For each training example (i.e. input vector), if the perceptron outputs:

the correct answer (either 0 or 1), then leave the weights alone
a false negative (0 when the answer is 1), then add the input vector to the weights vector
a false positive (1 when the answer is 0), then subtract the input vector from the weights vector

Geometric Intuition

Initialize a vector space where the dimensions are weights (including the bias). A location in this weight space is dictated by the values of the weights.

For simplicity, let's initialize a 2D weight space (one weight, and one bias).
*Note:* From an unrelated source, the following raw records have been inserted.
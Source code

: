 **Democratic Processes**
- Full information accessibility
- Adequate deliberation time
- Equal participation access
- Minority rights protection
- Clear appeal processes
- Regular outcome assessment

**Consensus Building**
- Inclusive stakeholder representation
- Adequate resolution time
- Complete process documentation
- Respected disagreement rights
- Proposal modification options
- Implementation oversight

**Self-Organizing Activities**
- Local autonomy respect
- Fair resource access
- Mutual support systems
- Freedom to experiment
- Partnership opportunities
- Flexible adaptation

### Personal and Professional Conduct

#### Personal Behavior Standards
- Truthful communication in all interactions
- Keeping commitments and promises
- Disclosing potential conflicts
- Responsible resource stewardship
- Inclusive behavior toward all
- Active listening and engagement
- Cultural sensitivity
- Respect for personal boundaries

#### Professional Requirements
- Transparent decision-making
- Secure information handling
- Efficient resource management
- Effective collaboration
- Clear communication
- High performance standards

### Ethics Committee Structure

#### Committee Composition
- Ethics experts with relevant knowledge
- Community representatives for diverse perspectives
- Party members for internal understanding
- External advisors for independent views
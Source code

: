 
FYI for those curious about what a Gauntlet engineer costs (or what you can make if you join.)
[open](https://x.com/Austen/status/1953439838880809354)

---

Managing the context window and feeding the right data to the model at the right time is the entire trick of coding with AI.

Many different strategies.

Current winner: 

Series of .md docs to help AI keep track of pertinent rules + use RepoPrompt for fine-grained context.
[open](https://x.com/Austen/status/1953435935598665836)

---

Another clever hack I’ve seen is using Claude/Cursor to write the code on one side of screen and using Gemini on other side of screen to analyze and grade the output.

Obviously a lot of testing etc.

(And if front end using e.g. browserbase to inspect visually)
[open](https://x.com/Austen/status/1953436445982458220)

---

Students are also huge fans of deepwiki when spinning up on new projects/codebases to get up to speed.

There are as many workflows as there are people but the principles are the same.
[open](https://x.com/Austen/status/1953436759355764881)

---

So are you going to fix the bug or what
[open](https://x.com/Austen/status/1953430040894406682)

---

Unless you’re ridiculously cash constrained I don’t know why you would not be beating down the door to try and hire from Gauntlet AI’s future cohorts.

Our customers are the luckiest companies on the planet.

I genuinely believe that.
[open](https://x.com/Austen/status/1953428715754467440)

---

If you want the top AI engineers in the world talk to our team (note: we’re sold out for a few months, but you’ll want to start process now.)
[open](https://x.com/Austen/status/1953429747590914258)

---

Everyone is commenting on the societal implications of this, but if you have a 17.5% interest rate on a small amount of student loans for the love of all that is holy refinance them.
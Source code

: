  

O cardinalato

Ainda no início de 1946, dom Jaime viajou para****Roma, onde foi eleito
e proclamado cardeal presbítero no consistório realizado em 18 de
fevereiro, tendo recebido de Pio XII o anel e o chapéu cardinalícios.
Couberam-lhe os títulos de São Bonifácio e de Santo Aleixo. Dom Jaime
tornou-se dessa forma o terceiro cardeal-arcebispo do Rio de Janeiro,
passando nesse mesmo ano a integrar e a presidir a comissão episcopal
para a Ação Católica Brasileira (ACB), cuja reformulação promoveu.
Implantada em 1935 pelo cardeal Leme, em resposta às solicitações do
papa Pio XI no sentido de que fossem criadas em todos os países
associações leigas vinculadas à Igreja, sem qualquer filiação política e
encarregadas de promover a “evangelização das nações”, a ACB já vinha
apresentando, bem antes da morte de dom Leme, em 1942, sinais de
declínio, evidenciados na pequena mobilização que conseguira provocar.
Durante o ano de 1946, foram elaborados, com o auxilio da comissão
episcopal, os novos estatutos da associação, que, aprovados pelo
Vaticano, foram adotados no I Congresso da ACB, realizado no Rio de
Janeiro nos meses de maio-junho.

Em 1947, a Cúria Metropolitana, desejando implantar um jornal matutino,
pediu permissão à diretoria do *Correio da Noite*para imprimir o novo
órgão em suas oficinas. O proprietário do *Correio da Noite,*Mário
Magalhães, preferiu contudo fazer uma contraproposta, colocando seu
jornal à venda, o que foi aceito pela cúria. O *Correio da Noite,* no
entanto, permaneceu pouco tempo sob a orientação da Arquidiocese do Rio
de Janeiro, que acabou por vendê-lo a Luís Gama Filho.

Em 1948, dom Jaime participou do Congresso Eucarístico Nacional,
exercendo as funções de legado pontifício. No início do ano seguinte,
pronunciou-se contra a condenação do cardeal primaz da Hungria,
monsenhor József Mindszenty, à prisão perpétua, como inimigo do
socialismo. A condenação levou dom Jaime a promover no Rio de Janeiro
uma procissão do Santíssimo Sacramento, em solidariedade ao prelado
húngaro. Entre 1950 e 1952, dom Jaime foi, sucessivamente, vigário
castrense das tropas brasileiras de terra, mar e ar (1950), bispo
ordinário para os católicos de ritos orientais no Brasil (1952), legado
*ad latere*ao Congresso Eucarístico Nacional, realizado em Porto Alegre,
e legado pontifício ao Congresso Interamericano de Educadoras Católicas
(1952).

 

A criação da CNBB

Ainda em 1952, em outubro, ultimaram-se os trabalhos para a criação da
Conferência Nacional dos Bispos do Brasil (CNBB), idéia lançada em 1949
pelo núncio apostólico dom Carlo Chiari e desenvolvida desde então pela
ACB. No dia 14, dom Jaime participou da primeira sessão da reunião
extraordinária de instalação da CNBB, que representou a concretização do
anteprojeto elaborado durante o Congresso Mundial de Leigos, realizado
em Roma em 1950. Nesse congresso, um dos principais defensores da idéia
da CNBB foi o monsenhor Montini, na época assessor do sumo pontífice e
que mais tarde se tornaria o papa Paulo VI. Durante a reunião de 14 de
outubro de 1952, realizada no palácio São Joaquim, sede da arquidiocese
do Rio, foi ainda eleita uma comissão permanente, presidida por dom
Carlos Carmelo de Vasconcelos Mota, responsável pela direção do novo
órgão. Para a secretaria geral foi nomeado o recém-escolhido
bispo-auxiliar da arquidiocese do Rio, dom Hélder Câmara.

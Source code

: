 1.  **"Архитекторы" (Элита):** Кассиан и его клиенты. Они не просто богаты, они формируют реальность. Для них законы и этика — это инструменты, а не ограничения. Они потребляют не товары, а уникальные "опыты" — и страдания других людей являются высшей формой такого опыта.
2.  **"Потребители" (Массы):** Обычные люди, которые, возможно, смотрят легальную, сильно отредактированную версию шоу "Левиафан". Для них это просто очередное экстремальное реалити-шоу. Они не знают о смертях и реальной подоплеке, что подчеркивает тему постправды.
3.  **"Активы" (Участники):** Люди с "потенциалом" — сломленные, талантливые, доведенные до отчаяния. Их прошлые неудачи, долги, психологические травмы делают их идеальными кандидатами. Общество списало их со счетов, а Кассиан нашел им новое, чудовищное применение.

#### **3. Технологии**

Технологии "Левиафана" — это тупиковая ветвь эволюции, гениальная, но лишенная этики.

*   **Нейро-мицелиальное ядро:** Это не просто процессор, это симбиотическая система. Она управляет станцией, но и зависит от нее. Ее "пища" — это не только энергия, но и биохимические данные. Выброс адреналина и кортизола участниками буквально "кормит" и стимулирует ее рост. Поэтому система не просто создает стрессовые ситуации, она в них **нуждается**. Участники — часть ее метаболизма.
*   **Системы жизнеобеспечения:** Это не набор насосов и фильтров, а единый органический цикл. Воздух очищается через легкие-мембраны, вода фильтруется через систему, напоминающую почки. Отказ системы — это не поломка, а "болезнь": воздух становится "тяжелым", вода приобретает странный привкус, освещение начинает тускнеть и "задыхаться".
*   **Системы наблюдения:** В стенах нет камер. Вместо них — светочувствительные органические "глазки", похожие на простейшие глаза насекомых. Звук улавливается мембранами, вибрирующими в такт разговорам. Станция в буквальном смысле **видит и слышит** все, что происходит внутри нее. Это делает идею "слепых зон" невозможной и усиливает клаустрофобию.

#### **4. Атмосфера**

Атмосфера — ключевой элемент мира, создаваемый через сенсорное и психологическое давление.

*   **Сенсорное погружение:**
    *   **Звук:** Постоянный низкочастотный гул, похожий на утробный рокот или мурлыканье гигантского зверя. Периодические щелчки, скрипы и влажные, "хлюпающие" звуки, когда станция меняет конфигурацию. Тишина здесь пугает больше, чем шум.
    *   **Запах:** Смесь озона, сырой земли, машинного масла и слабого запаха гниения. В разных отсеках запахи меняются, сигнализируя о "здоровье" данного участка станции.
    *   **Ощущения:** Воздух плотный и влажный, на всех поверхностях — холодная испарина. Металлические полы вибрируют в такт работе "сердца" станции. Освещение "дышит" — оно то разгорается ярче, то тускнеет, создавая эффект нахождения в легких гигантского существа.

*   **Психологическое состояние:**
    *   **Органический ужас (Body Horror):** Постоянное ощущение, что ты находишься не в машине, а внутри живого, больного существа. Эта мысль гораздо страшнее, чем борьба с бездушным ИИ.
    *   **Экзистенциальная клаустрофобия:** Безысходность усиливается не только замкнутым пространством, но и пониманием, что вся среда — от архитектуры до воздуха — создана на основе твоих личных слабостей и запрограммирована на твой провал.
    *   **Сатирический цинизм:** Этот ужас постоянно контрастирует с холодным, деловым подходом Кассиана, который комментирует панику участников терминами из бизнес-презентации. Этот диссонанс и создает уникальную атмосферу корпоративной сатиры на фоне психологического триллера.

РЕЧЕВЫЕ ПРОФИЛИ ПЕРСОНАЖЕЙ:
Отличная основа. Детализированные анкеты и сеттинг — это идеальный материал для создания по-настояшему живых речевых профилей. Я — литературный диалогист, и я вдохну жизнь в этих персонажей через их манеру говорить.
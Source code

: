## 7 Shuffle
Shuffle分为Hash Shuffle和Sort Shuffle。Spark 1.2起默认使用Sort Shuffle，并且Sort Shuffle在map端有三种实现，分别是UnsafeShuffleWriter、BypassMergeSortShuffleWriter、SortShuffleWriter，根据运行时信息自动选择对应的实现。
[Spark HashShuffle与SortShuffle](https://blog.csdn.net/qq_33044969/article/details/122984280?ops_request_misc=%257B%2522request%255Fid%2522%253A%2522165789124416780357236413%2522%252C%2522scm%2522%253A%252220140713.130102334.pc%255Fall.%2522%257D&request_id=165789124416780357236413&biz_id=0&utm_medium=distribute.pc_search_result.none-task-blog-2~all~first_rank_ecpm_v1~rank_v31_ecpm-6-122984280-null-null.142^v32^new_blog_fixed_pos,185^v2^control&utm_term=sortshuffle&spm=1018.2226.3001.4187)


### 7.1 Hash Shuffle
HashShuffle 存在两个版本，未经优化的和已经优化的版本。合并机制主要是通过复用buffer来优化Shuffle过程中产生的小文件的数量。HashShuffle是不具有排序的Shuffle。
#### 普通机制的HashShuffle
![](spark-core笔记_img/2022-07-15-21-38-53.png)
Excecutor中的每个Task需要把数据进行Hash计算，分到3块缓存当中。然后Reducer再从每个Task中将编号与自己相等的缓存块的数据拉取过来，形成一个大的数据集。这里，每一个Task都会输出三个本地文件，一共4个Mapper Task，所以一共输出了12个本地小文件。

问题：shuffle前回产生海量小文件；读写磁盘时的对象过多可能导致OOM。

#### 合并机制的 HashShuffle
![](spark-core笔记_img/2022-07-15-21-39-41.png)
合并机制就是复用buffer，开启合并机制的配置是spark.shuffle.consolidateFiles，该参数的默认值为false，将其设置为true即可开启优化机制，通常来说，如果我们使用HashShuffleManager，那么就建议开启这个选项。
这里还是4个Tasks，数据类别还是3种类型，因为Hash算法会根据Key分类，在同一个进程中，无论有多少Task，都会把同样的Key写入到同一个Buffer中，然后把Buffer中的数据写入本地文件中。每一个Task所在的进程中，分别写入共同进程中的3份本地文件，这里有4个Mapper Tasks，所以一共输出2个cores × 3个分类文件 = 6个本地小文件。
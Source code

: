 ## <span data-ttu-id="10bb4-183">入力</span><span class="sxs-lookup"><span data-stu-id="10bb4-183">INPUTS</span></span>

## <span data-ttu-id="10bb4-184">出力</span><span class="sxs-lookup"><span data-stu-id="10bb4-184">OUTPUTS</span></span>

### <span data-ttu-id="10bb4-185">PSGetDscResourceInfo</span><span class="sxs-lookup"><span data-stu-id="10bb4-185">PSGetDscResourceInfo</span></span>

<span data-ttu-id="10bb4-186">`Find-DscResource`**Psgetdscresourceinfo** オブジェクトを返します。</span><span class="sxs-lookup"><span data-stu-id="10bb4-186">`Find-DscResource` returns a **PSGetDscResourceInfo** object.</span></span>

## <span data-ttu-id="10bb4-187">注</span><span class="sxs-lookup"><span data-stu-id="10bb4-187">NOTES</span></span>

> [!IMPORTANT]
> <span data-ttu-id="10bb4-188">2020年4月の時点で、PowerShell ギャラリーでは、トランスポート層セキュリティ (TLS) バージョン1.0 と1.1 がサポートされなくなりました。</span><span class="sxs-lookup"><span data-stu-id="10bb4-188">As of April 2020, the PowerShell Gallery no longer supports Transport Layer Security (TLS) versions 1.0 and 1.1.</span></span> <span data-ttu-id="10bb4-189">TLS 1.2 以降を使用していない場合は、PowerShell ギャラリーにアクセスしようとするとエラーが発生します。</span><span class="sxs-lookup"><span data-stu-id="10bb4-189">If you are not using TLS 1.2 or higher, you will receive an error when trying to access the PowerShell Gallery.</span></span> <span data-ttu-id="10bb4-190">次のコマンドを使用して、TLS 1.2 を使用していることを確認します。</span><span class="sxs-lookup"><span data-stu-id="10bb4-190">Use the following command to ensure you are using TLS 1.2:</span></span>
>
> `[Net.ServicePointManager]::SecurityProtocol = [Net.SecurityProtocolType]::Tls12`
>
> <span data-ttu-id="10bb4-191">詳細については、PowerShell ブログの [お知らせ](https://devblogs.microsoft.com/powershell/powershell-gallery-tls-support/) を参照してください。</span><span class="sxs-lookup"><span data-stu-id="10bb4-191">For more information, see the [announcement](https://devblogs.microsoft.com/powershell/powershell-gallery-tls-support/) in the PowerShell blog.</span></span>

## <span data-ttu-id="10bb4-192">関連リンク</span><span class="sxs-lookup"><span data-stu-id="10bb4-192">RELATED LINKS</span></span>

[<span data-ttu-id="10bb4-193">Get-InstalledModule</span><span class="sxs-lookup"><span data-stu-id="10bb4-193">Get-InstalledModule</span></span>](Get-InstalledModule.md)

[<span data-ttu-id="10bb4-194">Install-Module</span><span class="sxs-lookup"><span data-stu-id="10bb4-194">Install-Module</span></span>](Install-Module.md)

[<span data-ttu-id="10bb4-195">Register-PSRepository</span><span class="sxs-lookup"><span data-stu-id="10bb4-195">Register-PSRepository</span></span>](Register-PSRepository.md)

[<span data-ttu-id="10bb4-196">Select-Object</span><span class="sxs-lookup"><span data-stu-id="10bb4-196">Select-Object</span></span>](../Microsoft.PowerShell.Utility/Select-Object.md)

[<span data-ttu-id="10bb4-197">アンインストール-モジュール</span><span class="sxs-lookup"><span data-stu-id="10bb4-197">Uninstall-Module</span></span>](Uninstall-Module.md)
Since our input vector is the same dimension as our weights vectors (note the input for bias is always equal to 1), we can also initialize our input vector within the weights space.

Now let’s take a single training example where the right answer is 1. In the scenario where the right answer is 1, that means we want the z we plug into our step function to be greater than 0.

We must ask, then, when is z, the dot product of the weights and inputs, greater than 0?

If you are familiar with the geometric view of dot products, you will know that dot products can be seen as a measure of how much two vectors point in the same direction.

When two vectors lie in similar directions, the dot product is positive.
When they lie in dissimilar directions, the dot product is negative.
The dot product is exactly zero when the two vectors are perpendicular.

So, we can section off our weight space by creating a dividing line, which is perpendicular to our input vector. This dividing line represents where, if a weight vector was placed along it, would return a z of 0.

Then, depending on our desired answer, we can want our weights vector to be on either side of the dividing line. For example, in our case:

When the Desired Answer is 1	When the Desired Answer is 0
	swap "good weights" with "bad weights"

Thus you can see how to "general rule" above applies.

Perceptron - Limitations

Only in cases where the input features were picked tediously to be linearly separable and not victim to group invariance theorem were perceptrons helpful. In these cases with good input features, perceptrons still worked superbly.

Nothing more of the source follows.